THE PROBLEM: Go to the line in the data below that contains "Stability & stable". Write it out exactly, along with every later line through the last, and nothing else.
*** DATA SECTION ***
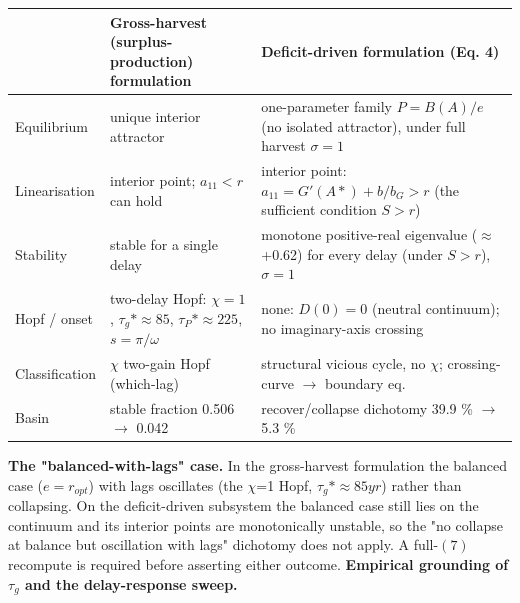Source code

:\documentclass[11pt]{article}
\begin{document}
\begin{table}[htbp]
\centering
\small
\begin{tabularx}{\textwidth}{l>{\raggedright\arraybackslash}X>{\raggedright\arraybackslash}X}
\toprule
 & Gross-harvest (surplus-production) formulation & Deficit-driven formulation (Eq. 4) \\
\midrule
Equilibrium & unique interior attractor & one-parameter family $P = B(A)/e$ (no isolated attractor), under full harvest $\sigma{} = 1$ \\
Linearisation & interior point; $a_{11} < r$ can hold & interior point: $a_{11} = G'(A*) + b/b_{G} > r$ (the sufficient condition $S > r$) \\
Stability & stable for a single delay & monotone positive-real eigenvalue (\ensuremath{\approx{}} +0.62) for every delay (under $S > r$), $\sigma{} = 1$ \\
Hopf / onset & two-delay Hopf: $\chi{}=1$, $\tau{}_{g}*\approx{}85$, $\tau{}_{P}*\approx{}225$, $s=\pi{}/\omega{}$ & none: $D(0)=0$ (neutral continuum); no imaginary-axis crossing \\
Classification & $\chi{}$ two-gain Hopf (which-lag) & structural vicious cycle, no $\chi{}$; crossing-curve \ensuremath{\to{}} boundary eq. \\
Basin & stable fraction 0.506 \ensuremath{\to{}} 0.042 & recover/collapse dichotomy 39.9 \% \ensuremath{\to{}} 5.3 \% \\
\bottomrule
\end{tabularx}
\end{table}

\textbf{The "balanced-with-lags" case.} In the gross-harvest formulation the balanced case ($e = r_{opt}$) with lags oscillates (the \ensuremath{\chi{}}=1 Hopf, $\tau{}_{g}* \approx{} 85 yr$) rather than collapsing. On the deficit-driven subsystem the balanced case still lies on the continuum and its interior points are monotonically unstable, so the "no collapse at balance but oscillation with lags" dichotomy does not apply. A full-$(7)$ recompute is required before asserting either outcome. \textbf{Empirical grounding of $\tau{}_{g}$ and the delay-response sweep.}
\end{document}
*** End of DATA SECTION ***
RESPONSE:
Stability & stable for a single delay & monotone positive-real eigenvalue (\ensuremath{\approx{}} +0.62) for every delay (under $S > r$), $\sigma{} = 1$ \\
Hopf / onset & two-delay Hopf: $\chi{}=1$, $\tau{}_{g}*\approx{}85$, $\tau{}_{P}*\approx{}225$, $s=\pi{}/\omega{}$ & none: $D(0)=0$ (neutral continuum); no imaginary-axis crossing \\
Classification & $\chi{}$ two-gain Hopf (which-lag) & structural vicious cycle, no $\chi{}$; crossing-curve \ensuremath{\to{}} boundary eq. \\
Basin & stable fraction 0.506 \ensuremath{\to{}} 0.042 & recover/collapse dichotomy 39.9 \% \ensuremath{\to{}} 5.3 \% \\
\bottomrule
\end{tabularx}
\end{table}

\textbf{The "balanced-with-lags" case.} In the gross-harvest formulation the balanced case ($e = r_{opt}$) with lags oscillates (the \ensuremath{\chi{}}=1 Hopf, $\tau{}_{g}* \approx{} 85 yr$) rather than collapsing. On the deficit-driven subsystem the balanced case still lies on the continuum and its interior points are monotonically unstable, so the "no collapse at balance but oscillation with lags" dichotomy does not apply. A full-$(7)$ recompute is required before asserting either outcome. \textbf{Empirical grounding of $\tau{}_{g}$ and the delay-response sweep.}
\end{document}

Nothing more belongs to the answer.